1. There’s little dispute that a former president can be subject to a criminal trial, even for offenses tried for offenses that occurred during his term.
2. It would probably be unconstitutional, however, to try a President while he or she is in office–or, in any event, the Supreme Court would almost surely so hold. That’s the subject of 90 percent or so of the 2000 OLC opinion, and I think it’s on fairly solid footing on that score. (Indeed, it’s an excellent opinion, even though I disagree with its conclusion as to indictment rather than trial.)
3. Even if (as I argue in the Op-Ed) it would be constitutional to indict a sitting President–with the trial postponed until after he or she leaves office–the prospect of that ever happening in the federal system is close to nil, and that’d be the case even if OLC had never opined that it’d be unconstitutional. The functional reasons OLC offered for its constitutional holding (more on those in the follow-up post) aren’t sufficient to establish a constitutional prohibition, but they’re genuinely serious and would almost surely deter any Attorney General (or even a hypothetical special counsel who might not be subject to AG superintendence on that question) from seeking to indict a President while he or she is in office . . . unless . . .

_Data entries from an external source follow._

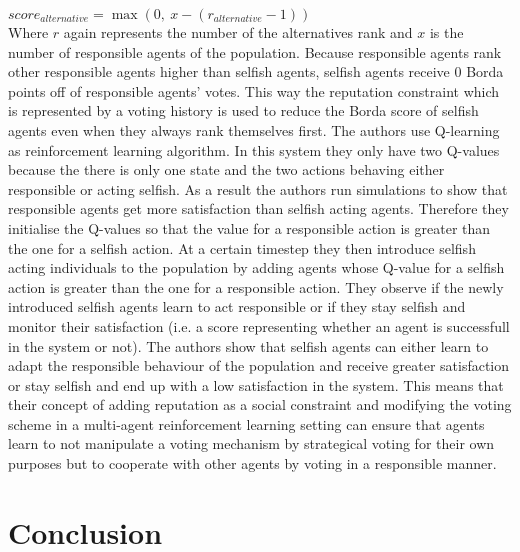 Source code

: \documentclass[conference]{IEEEtran}
\begin{document}
$score_{alternative}=\max(0,\ x-(r_{alternative}-1))$\\
Where $r$ again represents the number of the alternatives rank and $x$ is the number of responsible agents of the population. Because responsible agents rank other responsible agents higher than selfish agents, selfish agents receive $0$ Borda points off of responsible agents' votes. This way the reputation constraint which is represented by a voting history is used to reduce the Borda score of selfish agents even when they always rank themselves first.
\newline
The authors use Q-learning as reinforcement learning algorithm. In this system they only have two Q-values because the there is only one state and the two actions behaving either responsible or acting selfish.
As a result the authors run simulations to show that responsible agents get more satisfaction than selfish acting agents. Therefore they initialise the Q-values so that the value for a responsible action is greater than the one for a selfish action. At a certain timestep they then introduce selfish acting individuals to the population by adding agents whose Q-value for a selfish action is greater than the one for a responsible action. They observe if the newly introduced selfish agents learn to act responsible or if they stay selfish and monitor their satisfaction (i.e. a score representing whether an agent is successfull in the system or not).
\newline
The authors show that selfish agents can either learn to adapt the responsible behaviour of the population and receive greater satisfaction or stay selfish and end up with a low satisfaction in the system. This means that their concept of adding reputation as a social constraint and modifying the voting scheme in a multi-agent reinforcement learning setting can ensure that agents learn to not manipulate a voting mechanism by strategical voting for their own purposes but to cooperate with other agents by voting in a responsible manner.

\section{Conclusion}\label{4Conclusion}





\vspace{12pt}
\end{document}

4. … unless an Attorney General were faced with an extraordinary case in which immediate charges were essential — in particular, if a president committed an especially heinous crime that demanded justice and/or punishment (not merely approbation in Congress, the ballot box and court of public opinion) and he refused to waive what might otherwise be an effective statute-of-limitations defense. In such a case — and probably in that case alone–the AG could, and should, overrule OLC’s holding and seek a grand jury indictment, although the AG in such a case would probably seek to have the indictment sealed until the President leaves office.
What this implies–but what I didn’t have room in the Times to flesh out–is that the principal reason an AG and/or special counsel might ever consider indicting a sitting President is in order to preserve the prospect of an unprecedented trial of a former President, where the statute of limitations might otherwise preclude the grand jury from acting at the later date. And in such a case, the AG’s first step, before asking the grand jury to bring the charges, should and would be to (quietly) ask the President to waive the statute-of-limitations defense (and a speedy trial defense, if necessary) in exchange for a promise to forebear indictment until after the President leaves office. Most Presidents would, of course, take that deal . . . in which case there’d be no indictment until later, even in this extreme hypothetical case.
5. To be sure, it’s theoretically possible that a federal grand jury might act unilaterally–say, at the urging of the judge–to bring charges during a President’s term even without prompting by the Department of Justice, or over DOJ’s objection. I find it difficult to imagine the circumstances in which that would happen, however–in which a grand jury wouldn’t accede to the AG’s request to wait until after the President leaves office (or at a minimum seal the indictment).
6. The more likely way we’d see an indictment during Trump’s term is, of course, if a state prosecutor (and/or a state grand jury, where applicable) brought charges under state law. I have no idea whether any state prosecutor has developed conclusive evidence that Trump violated any state laws–something that (perhaps) remains to be seen. Presumably the most likely scenario for such an indictment is if Trump violated state tax laws before he took office. I also have no idea whether there’d be statute-of-limitations or other reasons for a state prosecutor to bring an indictment while Trump is President, rather than waiting until after his term.
Therefore I don’t have a good sense of the chances that we might see a state indictment of Trump while he’s in office. If we do, however, I think it’s important to note three things about those charges:
a. The question of whether such an indictment is constitutional would probably be academic: I’m positing a case in which, e.g., a state Attorney General has decided OLC was wrong and has actually brought charges against Trump, and announced it to the world.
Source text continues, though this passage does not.